Maybe I can go around the front of the house and
use the element of surprise to snag his own weaponry and use it
against him. Years of playing little sister have shown me that
brains are more powerful than brawn, especially if you’re talking
about my brains and his brawn.
I throw on a fluffy blue robe with clouds all over
it. It was a Christmas present, which is why I didn’t get the black
one with a cute lime-green skull-and-crossbones design.
I take the stairs two by two and am at the front
door in seconds. I click it open as silently as possible and then
walk across the slate-tiled stoop and down the steps. I hoof it
across the lawn, the grass cold and dewy on my bare feet. I tiptoe
into the backyard. My brother is probably on the other side of the
rhododendron bush, staring around the corner of the house,
expecting me to exit out of the back door.
As I turn to shut the gate behind me, I feel it:
hot breath on my neck, whiskers tickling my ear. Ew, my brother has
a serious five o’clock shadow. So gross.
I spin around to face my brother, but I see nothing
but dead air. And that’s when I feel it again: hot breath, this
time on the bare part of my stomach, between the top and the bottom
of my blue flannel pajamas, where the robe has fallen open.
And when I finally look down, I scream and leap
back, crashing into the gate and hitting my funny bone. Pain
ripples up my arm.
The pony—the pink pony—its dark eyes
widening, sort of jumps into the air and then plants all four feet,
as if I’ve startled it. Its nostrils flare, and it
takes in a big, quivery breath. It’s not very tall—its back
probably reaches my waist. Maybe it’s a miniature horse and not a
pony. Or are they the same thing? Either way, it’s not supposed to
be pink, and it’s definitely not supposed to be in my
backyard.
We stare at each other, seemingly frozen, until it
spins around and trots away, its blue-streaked tail dragging
behind. It lets out a long, shrill whinny as it disappears around
the corner.
Someone has seriously messed with that pony. I’m
guessing it was white at one time, because that’s the only way dye
that pink would ever take. And the mane is mostly white too, except
those crazy electric-blue streaks.
And I swear to you, it had an ice-cream cone
painted on its hindquarters. Three scoops. Sugar cone.
I rub my eyes a few times.

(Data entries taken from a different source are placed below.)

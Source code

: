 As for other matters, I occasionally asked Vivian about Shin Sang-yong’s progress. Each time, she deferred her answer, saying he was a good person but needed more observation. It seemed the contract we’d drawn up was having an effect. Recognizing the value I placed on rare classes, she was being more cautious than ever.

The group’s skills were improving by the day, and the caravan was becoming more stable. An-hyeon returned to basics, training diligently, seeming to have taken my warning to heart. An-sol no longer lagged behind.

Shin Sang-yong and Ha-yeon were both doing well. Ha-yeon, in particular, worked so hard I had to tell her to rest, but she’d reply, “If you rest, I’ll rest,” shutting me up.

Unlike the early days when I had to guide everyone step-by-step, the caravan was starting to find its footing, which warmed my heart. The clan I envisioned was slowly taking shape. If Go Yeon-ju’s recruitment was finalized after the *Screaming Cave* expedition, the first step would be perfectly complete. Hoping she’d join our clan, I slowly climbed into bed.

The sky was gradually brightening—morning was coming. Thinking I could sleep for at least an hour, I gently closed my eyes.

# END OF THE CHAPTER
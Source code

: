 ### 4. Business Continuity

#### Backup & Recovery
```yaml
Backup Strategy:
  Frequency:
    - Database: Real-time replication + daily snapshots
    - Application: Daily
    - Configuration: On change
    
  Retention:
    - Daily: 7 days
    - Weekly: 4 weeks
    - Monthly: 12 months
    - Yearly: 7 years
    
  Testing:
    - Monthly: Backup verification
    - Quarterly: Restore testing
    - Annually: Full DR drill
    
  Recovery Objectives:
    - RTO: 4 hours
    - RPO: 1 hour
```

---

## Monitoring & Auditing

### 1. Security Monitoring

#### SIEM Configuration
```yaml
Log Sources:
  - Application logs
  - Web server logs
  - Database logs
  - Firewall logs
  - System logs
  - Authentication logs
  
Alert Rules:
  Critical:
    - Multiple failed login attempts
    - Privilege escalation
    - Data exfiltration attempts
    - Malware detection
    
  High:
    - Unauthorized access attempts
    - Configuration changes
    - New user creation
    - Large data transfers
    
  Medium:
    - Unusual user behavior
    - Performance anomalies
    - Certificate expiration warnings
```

This isn’t real, is it?
Did the little guy escape from a local farm? Who did this to
him?
Or wait. If it’s pink, it’s probably a girl.
I stomp after it, annoyed that I’ve gotten out of
bed for something this insanely ridiculous. Who paints a pony pink?

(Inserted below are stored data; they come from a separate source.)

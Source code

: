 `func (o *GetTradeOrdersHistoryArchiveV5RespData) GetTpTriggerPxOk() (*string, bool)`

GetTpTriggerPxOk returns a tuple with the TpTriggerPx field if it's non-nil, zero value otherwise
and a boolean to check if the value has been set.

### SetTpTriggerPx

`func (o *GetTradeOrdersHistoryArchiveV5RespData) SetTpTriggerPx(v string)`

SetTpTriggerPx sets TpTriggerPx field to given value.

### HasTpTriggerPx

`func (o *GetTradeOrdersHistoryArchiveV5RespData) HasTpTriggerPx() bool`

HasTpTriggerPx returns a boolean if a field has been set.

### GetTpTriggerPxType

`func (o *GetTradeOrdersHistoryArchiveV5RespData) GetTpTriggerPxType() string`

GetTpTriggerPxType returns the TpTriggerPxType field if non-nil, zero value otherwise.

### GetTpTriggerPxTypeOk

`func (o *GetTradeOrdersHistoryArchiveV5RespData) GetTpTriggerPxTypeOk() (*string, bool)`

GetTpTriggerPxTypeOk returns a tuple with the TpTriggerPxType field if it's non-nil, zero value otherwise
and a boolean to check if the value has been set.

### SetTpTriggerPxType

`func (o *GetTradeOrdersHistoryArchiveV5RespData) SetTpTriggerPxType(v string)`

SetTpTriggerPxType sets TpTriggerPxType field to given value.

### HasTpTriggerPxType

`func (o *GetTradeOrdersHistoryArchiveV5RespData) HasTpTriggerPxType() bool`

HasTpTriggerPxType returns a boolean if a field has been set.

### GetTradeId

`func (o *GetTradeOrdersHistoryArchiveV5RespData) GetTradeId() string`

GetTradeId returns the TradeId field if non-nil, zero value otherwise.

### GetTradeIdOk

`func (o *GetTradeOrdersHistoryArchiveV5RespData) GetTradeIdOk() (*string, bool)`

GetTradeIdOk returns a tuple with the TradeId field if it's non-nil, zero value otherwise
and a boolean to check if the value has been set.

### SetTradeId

Shouldn’t that be animal cruelty or something?
When I round the corner of the house, I get a full
view of the backyard and the totally empty expanse of grass.
Huh.
I walk around the garden shed and peek inside, but
the pony isn’t in there, either. The side gate is open on the other
side, so I walk around to the front of the house and stand on the
sidewalk. I look both ways, down the street, but I don’t see
her.
I close my eyes for a long moment, half expecting
to feel warm breath and whiskers again, but there’s nothing. The
pony is gone.
It’s official: I’m crazy.
I go back to the house and walk into the entry,
where my mom is putting on a pair of sensible black pumps, her hair
blow-dried and curled to perfection.
“What are you doing outside?”
I stand there dumbly. “Um, looking for the paper.
For a current-events homework assignment.”
“It’s on the counter,” she says, giving me an odd
look. It is always on the counter.
“Oh.”
She stands to leave.
“Mom?”
“Mm-hmm . . . ”
“Did you rent a pony for my party?”
My mom laughs. “Of course not, honey. You’re too
big for a pony.”
And then she walks away, toward the garage door,
where her shiny Lexus awaits. I watch her go, wondering if I’m
crazy or if the perfect events coordinator doesn’t even know what
kind of activities she booked for her daughter’s sweet
sixteen.
Shaking my head, I go back to my room. Clearly, my
brain doesn’t function properly without twenty minutes of a hot
shower.
And I only have nineteen before I’m late.